One problem with atrial fibrillation is that many people have it without knowing it. This means that they do not receive the preventive treatment in the form of blood thinners that can effectively prevent blood clots, which lead to stroke, from forming.

When researchers from Linköping University and Karolinska Institutet conducted a study with 30,000 people aged 75–76, it turned out that screening was an effective way to reduce the risk of having a stroke.

"The big benefit of screening is that you get information that can be used to reduce the individual's risk of suffering a stroke and in that way can extend the number of years of life, and with a good quality of life," says Emma Svennberg, researcher at Karolinska Institutet and one of the researchers behind the study.


As fewer people need emergency care for stroke, it also leads to lower costs according to the researchers.

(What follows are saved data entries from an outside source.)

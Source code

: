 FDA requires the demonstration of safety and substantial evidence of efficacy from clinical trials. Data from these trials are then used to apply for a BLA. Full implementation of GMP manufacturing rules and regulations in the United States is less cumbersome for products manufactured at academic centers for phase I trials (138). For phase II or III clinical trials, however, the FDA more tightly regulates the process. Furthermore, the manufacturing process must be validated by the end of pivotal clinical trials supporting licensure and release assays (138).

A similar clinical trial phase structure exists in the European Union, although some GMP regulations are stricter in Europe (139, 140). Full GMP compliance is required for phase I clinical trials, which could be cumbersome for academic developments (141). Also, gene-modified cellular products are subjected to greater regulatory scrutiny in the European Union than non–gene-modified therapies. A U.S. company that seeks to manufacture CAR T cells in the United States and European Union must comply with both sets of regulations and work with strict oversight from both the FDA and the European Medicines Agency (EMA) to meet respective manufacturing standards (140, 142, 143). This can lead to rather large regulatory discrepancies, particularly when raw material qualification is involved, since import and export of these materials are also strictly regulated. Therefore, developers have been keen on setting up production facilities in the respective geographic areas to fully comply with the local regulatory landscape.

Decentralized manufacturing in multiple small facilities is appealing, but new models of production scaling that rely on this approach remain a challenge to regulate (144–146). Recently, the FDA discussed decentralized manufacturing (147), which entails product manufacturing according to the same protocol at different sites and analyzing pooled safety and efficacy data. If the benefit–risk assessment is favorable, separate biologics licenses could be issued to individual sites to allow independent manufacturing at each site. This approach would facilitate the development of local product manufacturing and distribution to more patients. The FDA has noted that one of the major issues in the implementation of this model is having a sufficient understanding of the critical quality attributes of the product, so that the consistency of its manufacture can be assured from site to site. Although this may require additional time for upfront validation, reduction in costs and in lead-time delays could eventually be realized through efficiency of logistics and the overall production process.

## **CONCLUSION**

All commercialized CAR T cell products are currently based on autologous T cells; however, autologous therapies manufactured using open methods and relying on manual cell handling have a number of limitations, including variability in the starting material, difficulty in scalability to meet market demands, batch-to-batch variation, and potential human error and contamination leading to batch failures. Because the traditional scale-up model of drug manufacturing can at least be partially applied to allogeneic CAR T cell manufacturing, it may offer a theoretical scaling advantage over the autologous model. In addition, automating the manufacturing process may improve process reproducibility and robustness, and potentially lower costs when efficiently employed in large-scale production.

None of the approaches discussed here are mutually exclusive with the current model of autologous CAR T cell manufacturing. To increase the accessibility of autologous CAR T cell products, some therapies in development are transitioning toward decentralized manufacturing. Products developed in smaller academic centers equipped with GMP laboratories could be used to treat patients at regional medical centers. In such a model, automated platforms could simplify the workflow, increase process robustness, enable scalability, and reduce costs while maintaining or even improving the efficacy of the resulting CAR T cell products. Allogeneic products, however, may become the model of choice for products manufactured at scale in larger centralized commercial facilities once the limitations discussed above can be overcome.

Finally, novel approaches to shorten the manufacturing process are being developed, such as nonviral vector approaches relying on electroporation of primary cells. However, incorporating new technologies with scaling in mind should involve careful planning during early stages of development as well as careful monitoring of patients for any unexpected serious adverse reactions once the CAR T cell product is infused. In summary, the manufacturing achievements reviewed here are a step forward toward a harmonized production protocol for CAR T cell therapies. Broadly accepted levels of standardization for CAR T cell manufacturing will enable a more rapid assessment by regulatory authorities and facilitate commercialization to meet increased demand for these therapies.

"Our health economic calculations show that screening is even a cost-saving intervention. So: not only does the screening save lives and prevent strokes, but it also saves money for the healthcare system if it is introduced," says Lars-Åke Levin, professor at Linköping University and another of the researchers behind the study.

The screening itself is also easy to carry out, so no specially trained personnel are required to carry it out.

"The screening is a very simple intervention. In principle, you place your thumbs on a handheld EKG device, which measures the heart's activity, and do so twice a day for two weeks," says Emma Svennberg.